Problems can arise at any moment in a sales campaign for complex products. If a campaign is not carefully managed then problems can compound with the result that repair can be a very difficult task of peeling back layers of ineffective sales effort to expose “root” problems. If the sales team is new to selling complex, enterprise products, then remedies may elude sales management. The end result can be a lot of wasted time and lost opportunity.

One of my clients had a largely ineffective sales effort for a set of complex products specifically targeted to very large financial services businesses. Sales cycles were not only long, but generally unsuccessful. The task of remedying this sales problem required a review of not only the sales process, but also the product marketing process. Specifically, we found that customers and prospects did not maintain a uniform and consistent awareness of the products; in fact, several products seemed to materialize “out of nowhere.” These ethereal offerings, themselves, were legitimate root-level problems requiring swift remediation. We gave shape to the client’s product list by constructing a menu for his complex offerings. The sales team was then instructed to limit proposals to only items included on the menu, thereby giving lending real tangible shape to the client’s market message.

Problems were found within the sales process itself.
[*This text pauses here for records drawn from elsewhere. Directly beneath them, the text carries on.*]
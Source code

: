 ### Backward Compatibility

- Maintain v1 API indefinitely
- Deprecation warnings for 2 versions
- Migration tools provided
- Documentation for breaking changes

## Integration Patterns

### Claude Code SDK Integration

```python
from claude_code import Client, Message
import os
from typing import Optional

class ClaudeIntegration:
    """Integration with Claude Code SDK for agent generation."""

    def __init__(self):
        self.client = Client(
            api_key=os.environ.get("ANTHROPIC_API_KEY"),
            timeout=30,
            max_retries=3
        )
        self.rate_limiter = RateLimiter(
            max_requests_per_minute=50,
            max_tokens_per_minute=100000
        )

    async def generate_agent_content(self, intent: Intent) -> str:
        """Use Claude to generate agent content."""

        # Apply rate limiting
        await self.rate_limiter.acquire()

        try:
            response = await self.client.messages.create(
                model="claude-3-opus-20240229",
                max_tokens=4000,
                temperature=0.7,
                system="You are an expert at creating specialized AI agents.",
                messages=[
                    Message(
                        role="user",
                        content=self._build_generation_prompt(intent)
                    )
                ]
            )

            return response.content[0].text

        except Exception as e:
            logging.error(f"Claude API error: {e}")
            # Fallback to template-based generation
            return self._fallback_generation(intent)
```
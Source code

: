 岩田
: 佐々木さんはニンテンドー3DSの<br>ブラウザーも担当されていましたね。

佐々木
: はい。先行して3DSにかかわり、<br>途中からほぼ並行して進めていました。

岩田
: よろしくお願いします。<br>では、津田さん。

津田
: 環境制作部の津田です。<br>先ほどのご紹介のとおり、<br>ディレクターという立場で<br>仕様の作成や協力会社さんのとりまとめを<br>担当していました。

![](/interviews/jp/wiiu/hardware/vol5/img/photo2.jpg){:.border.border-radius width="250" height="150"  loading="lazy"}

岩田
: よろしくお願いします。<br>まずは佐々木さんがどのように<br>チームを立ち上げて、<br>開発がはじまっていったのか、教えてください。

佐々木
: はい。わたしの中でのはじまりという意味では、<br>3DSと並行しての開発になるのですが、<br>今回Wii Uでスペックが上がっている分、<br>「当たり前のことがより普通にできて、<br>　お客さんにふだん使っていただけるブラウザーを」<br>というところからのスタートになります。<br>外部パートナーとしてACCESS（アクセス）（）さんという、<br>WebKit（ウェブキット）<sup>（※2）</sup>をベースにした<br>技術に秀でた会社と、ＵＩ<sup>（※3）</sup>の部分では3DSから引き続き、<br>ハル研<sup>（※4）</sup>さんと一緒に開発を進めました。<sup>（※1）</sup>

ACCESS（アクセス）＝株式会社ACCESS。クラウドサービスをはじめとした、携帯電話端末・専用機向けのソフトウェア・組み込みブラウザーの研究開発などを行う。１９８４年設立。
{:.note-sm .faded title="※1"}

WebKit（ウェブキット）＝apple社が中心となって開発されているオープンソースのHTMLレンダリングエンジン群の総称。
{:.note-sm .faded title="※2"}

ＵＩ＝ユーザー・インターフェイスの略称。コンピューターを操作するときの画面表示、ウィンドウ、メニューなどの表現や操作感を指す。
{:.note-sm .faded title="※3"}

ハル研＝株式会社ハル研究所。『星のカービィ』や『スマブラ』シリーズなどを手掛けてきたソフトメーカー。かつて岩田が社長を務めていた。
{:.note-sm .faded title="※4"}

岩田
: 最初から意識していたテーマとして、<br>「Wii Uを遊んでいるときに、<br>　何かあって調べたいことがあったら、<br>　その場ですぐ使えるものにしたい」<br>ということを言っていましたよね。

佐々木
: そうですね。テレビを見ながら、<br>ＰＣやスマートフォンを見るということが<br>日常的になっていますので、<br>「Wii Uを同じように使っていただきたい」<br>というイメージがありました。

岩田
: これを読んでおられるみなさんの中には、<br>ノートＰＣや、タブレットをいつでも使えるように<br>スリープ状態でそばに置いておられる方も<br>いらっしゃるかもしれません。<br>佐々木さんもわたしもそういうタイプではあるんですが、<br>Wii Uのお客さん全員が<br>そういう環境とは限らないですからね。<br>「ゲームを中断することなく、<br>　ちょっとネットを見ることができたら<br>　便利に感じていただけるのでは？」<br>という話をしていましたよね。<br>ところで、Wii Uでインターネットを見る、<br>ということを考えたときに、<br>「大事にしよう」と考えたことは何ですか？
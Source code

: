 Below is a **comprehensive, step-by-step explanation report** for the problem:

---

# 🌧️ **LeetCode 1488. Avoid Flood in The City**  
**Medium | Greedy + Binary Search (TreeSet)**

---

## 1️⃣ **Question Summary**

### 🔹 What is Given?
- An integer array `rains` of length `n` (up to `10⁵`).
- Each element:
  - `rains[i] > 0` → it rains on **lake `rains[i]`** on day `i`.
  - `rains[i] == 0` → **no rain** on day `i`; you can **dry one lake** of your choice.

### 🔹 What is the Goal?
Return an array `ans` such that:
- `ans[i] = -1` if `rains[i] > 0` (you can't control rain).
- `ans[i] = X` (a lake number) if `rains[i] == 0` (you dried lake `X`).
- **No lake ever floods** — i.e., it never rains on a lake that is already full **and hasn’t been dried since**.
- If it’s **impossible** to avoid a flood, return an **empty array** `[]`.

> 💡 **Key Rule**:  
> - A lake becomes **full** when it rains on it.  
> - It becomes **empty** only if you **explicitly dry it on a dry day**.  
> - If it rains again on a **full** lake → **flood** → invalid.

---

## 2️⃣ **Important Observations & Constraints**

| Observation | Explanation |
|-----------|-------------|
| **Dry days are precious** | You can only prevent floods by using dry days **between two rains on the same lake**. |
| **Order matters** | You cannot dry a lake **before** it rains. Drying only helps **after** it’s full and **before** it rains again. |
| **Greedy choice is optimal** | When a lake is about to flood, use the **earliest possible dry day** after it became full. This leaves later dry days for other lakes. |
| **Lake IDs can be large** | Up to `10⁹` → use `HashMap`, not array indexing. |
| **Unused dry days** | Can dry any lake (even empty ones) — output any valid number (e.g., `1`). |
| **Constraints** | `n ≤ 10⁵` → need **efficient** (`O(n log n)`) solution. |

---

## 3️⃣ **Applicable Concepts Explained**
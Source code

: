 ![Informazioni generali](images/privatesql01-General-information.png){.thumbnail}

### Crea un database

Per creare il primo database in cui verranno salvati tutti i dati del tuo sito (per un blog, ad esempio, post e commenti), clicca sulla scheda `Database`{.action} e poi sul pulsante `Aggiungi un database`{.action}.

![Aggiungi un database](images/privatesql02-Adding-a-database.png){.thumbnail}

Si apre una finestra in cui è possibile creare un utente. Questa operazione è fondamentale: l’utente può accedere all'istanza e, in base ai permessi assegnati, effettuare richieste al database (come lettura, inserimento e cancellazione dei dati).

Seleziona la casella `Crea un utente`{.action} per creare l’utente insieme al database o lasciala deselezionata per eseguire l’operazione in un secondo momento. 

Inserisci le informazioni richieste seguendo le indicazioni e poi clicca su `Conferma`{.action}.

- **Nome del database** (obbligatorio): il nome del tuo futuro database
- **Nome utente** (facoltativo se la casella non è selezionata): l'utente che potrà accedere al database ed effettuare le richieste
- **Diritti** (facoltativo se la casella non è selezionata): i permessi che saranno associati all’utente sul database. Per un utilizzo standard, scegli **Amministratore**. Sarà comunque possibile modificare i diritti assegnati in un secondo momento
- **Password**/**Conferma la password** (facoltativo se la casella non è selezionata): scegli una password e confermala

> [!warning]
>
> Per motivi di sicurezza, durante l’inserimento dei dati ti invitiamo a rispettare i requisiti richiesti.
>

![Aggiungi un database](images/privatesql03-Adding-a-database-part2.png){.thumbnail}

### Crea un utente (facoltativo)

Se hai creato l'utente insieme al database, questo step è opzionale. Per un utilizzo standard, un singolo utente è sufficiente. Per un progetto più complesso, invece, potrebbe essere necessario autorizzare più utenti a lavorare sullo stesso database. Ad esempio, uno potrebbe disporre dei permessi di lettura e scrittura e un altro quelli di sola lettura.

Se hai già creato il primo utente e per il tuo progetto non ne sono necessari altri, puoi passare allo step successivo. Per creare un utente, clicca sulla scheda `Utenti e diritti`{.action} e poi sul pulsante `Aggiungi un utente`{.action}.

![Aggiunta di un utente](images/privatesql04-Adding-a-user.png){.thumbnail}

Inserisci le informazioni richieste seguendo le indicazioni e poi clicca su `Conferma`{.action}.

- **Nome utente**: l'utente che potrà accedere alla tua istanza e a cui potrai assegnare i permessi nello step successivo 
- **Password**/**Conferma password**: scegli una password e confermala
For example, we discovered that sales opportunities developed around prospects that did not fit the correct profile–a potentially fatal flaw that we remedied from within the lead development process, a step before leads were released to field sales staff. Once leads were communicated to field sales staff, sales personnel neglected to play assigned roles. Qualifying product-specific technical information about the prospect was intended to be the role of industry professionals, but this important step in the prospect qualification process had been usurped by Client Relationship Managers (CRMs) who lacked the technical understanding to obtain the correct information from the prospect. Neither were these sales personnel strong enough to keep campaigns moving forward. We recast the sales roles by having the sales staff discuss the facts among themselves. With everyone aligned around a natural interest in landing sales, the teams came naturally, to a “right” conclusion. Roles were recast in a more useful manner. Sales campaigns got back on track.

Once problems are palpable they must be remedied. As already mentioned, ineffective sales campaigns can sink a business. The threat of these dangers should provide all the impetus required to stimulate a thorough review of marketing and sales and, ultimately, the implementation of an effective remedy.